The Witmark firm built a strong catalogue of "high class" numbers, including works by Ernest R. Ball ("Mother Machree") and Caro Roma, and operettas by Gustav Luders (Prince of Pilsen, 1902), Karl Hoschna (Madame Sherry, 1910), Sigmund Romberg (The Desert Song, 1926; New Moon, 1928), and Victor Herbert, the dean of American (actually European-style) light opera. To these the Witmarks added their own works. Isidore’s brother Frank composed the popular "Zenda Waltzes" (1890) for the Graustarkian historical romance Prisoner of Zenda. Isidore wrote the score for Austerlitz (1889) and many ephemeral songs for his own sometimes bathetic lyrics (including "A Mother's a Mother After All, " 1885, and "Little Woman of the West, " 1908). The Witmarks capitalized on this old-world kitsch without condescension: it was their own taste.

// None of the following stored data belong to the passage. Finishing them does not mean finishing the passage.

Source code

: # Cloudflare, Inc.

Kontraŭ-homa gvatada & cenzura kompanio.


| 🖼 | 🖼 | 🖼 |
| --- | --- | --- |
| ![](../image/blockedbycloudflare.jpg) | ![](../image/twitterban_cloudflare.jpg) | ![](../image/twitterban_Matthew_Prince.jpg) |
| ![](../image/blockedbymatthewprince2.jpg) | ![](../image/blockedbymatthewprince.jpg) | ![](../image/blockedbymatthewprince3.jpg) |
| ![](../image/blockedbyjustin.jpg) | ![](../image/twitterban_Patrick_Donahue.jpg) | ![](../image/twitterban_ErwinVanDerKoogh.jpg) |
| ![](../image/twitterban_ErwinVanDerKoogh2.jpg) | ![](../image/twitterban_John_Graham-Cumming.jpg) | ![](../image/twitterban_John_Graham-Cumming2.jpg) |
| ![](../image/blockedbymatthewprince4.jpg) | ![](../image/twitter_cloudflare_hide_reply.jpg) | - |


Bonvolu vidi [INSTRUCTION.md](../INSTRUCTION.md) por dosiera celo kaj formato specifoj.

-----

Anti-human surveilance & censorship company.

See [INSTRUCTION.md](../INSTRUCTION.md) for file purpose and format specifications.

Isidore, who collected verse of Ella Wheeler Wilcox, published L. F. Gottschalk's musical setting to her "Laugh and the world laughs with you; Weep, and you weep alone" (1899). The Witmarks' own world was sentimentally familial; in 1900 the thriving brothers bought their parents an expensive, floridly furnished home east of Central Park.
By 1900 the Witmark firm had branches in Chicago, San Francisco, London, Paris, and Melbourne; its growth epitomized the dominance of New York City in world music publishing. Called "the Tiffany of the music world" by producer Sam Shubert, the firm originated the lucrative publishing of folios and of completely scored amateur minstrel shows. It also took the lead in promoting the copyright laws which after 1908 protected publishers and writers. After 1920 the Witmark fortunes, contingent primarily on sheet music sales and only secondarily on royalties from phonograph records and player piano rolls, began to decline. The firm was hurt by radio, from which publishers could then derive little remuneration, by musical films, which eliminated theatre musicians, and by the automobile and movies in general, which lured people away from the parlor piano, neighborhood vaudeville, and amateur musicals. Sales were temporarily bolstered by the continuing popularity of Victor Herbert and Sigmund Romberg — the latter in his affection for Isidore refused a more favorable contract from a rival — and by the "symphonic" arrangements of Ferde Grofé, Louis Katzmann, and Archie Bleyer for the growing dance band trade. In 1928 Witmark sold the company to Warner Brothers film studios, which sought to avoid copyright infringements by owning a large music catalogue. Isidore stayed on as an executive in the Warner-absorbed firm, which retained the Witmark name.
Isidore Witmark died on April 9, 1941, at the Polyclinic Hospital in New York City, of pneumonia in his seventy-second year and was buried in Westchester Hills Cemetery, Hastings-on-Hudson, New York.